From SIW: Insider Intelligence: Work/Life Lessons from Motherhood

Originally posted on securityinfowatch.com on 10/9/2020
By: Brittany Board, Marketing Manager, USAV

5 things my newborn taught me about the workplace


In September 2019, I became a first-time mom to a very active baby boy. Becoming a mom, I knew I was about to learn a new level of love and priorities. What I did not expect, was to learn how to be a better person in the workplace.

My son, having only been alive for one year, has completely transformed my thoughts on what it takes to be successful in my professional career. He has opened my eyes to how I can be a better teammate, advisor and leader. Here are five things I learned:

1. Never give up. I first learned this when I was a young girl, learning how to ride horses. My first horse was a pony and lived up to the pony reputation of being spunky. I ended up with dirt in my face more than just a few times, but each time I landed in the arena, I climbed back up in the saddle and kept going.

As I watch my son learn how to do the smallest tasks, like roll over, take a step or wave, he does not get it right the first time; yet he keeps trying. As a professional, you cannot just try once and then throw your hands up and walk away. You must try again – maybe adjust something that could change the outcome. After a meeting that went over the scheduled time or had more side conversations than actual meeting related conversations, take a moment to reevaluate and set the next meeting up for success. If you do not like how something performed, adjust and try again.

2. Let things be. There are times I must let the dirty dishes sit in the sink, the toys lay on the floor and the books come out of the bookcase. Sure, it messes up my tidy home and gives me more work to do once our little bundle of joy goes to bed, but those things do not matter. What matters is focusing on what is important. When faced with resistance at work, keep the end-goal in mind. Determine if the focus to correct the resistance is worth the change of focus off something else.

3. Think one day at a time. Being a parent is hard work, and it does not get easier as they get older. I thought I knew what tired was, but I have experienced a new level of exhaustion. When things seem out of your control, when you struggle or get stressed, it helps to think that today is just another day. Try giving yourself daily checklists instead of one long list. This will help you prioritize the most important tasks and still get things done.

4. Do not forget the big picture. The milk is going to spill. The baby is going to play in the dog’s water bowl. The toys are going to find a new home under the couch. All the random things that you think will not happen, may happen, but they all mean that there is something bigger going on. The milk is spilt because he is learning about gravity. The dog will need new water because water play is important for development. The toys are missing because I am more concerned about playtime then cleaning up. Take the time to consider the big picture. The small hiccup today does not compare to big victory in progress.

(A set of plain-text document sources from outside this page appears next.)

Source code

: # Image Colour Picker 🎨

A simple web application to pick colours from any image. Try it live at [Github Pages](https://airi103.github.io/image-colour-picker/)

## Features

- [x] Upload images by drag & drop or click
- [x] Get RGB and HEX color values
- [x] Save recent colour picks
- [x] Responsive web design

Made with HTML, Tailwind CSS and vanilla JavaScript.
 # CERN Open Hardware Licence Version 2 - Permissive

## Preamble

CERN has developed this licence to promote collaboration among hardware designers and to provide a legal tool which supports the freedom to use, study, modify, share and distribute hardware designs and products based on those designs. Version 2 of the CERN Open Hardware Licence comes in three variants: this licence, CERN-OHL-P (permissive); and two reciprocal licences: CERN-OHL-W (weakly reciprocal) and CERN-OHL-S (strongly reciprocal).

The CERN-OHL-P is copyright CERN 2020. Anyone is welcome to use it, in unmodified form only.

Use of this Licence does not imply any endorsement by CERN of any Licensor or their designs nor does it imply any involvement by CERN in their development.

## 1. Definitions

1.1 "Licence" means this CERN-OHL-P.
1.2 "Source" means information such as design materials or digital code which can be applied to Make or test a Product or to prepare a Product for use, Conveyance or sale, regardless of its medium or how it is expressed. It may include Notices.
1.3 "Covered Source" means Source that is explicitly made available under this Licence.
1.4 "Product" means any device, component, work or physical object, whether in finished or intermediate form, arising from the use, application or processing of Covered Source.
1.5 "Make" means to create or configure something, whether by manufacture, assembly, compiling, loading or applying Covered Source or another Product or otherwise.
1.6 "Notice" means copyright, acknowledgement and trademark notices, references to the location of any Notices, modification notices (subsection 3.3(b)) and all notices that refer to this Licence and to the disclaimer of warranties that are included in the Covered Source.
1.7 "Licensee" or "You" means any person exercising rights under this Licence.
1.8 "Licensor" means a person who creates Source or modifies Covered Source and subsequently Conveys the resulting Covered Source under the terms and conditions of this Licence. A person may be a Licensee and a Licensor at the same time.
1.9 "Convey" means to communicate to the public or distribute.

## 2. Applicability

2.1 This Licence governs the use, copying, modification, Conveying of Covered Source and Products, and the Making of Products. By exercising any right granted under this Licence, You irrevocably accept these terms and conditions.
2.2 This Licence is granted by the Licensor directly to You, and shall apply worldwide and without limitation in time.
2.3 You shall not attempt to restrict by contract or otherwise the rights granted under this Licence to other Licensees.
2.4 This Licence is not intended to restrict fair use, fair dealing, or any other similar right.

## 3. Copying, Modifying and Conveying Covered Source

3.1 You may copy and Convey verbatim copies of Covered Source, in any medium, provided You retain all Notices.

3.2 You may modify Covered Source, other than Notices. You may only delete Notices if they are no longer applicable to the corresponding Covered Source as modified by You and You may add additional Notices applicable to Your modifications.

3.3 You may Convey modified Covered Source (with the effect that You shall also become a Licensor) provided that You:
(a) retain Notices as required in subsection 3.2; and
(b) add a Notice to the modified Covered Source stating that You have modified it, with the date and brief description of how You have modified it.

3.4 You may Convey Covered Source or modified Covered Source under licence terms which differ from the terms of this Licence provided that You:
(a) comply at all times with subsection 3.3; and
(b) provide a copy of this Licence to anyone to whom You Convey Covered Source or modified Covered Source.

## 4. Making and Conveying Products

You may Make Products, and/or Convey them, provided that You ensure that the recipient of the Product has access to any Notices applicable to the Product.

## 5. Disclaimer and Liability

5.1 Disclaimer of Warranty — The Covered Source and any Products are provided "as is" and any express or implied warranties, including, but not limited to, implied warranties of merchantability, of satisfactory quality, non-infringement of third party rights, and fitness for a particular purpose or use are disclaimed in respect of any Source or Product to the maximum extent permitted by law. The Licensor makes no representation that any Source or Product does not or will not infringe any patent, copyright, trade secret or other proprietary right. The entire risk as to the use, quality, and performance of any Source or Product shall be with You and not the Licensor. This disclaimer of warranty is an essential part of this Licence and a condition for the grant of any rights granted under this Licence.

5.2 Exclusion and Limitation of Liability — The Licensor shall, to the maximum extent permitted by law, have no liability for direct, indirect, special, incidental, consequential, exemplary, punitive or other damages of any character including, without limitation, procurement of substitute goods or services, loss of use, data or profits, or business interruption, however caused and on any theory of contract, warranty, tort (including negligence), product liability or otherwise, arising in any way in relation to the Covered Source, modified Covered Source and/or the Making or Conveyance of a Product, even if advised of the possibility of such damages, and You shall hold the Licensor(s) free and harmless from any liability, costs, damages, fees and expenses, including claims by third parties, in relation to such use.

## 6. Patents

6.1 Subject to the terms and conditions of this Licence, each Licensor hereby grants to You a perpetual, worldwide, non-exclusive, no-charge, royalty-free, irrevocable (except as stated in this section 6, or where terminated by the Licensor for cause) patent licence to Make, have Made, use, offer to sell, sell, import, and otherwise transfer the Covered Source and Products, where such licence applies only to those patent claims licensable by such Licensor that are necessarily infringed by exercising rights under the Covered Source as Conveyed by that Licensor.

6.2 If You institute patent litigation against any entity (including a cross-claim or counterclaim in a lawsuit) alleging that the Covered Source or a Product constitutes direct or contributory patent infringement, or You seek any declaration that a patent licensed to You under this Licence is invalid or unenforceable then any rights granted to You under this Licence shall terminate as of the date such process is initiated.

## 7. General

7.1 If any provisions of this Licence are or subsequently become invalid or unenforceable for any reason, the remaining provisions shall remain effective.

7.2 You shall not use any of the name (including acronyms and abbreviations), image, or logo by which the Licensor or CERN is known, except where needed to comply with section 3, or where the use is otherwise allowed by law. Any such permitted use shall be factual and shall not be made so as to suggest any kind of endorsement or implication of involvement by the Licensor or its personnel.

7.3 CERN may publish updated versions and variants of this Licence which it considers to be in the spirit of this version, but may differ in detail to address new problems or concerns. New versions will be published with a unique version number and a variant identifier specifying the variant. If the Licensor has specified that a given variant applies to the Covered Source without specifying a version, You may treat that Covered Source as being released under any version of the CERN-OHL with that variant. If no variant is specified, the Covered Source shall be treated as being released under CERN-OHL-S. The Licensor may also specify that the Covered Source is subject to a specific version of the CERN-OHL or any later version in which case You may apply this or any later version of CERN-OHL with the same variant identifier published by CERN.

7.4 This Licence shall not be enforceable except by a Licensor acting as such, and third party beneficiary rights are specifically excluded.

5. You will have to let go. Before I knew it, my son turned one. Just a quick as he entered the world, he transitioned from infant to toddler. I remember saying I never wanted him to grow up, but the more I let go, the more I am seeing him become a caring and passionate person. There will come a time when you might have to let go of projects and take on a new direction, and that is okay. Letting things go does not mean you are giving up or delegating for avoidance. It means you understand that new is good.